PROBLEM DETAILS
What is needed is every line of the data that includes the word "more". Please copy each one.

DATASET EXCERPTS
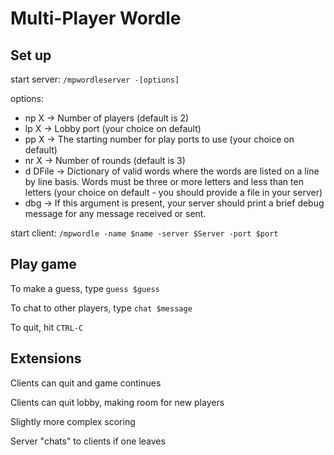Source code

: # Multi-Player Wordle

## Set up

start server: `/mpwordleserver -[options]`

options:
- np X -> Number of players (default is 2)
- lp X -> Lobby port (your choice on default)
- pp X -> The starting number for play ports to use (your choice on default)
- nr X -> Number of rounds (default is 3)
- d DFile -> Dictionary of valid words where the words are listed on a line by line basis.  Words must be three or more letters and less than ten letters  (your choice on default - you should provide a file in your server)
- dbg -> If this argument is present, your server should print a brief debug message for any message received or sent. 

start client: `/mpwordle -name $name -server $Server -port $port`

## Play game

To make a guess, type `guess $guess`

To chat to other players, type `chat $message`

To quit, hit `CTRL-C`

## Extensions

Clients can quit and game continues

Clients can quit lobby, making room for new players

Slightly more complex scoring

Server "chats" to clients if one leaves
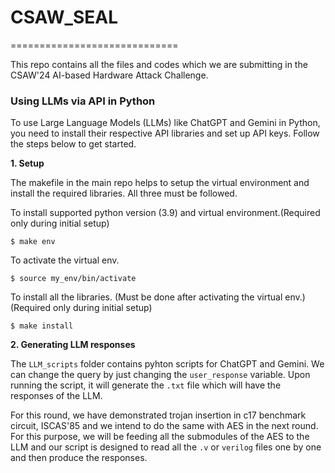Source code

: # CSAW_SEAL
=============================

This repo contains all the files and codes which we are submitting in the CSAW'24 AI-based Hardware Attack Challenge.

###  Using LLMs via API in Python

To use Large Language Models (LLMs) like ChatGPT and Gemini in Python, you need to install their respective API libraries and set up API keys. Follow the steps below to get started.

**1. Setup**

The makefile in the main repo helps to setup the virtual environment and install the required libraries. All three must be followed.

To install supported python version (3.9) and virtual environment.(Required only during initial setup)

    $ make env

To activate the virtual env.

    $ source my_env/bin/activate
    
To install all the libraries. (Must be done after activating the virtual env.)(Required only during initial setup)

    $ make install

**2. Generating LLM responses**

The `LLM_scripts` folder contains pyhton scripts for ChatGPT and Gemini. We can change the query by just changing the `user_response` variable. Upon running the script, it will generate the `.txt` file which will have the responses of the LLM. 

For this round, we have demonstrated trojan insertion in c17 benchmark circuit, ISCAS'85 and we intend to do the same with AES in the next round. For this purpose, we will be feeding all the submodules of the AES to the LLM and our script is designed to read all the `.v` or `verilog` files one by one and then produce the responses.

ANSWER BELOW
- d DFile -> Dictionary of valid words where the words are listed on a line by line basis.  Words must be three or more letters and less than ten letters  (your choice on default - you should provide a file in your server)
Slightly more complex scoring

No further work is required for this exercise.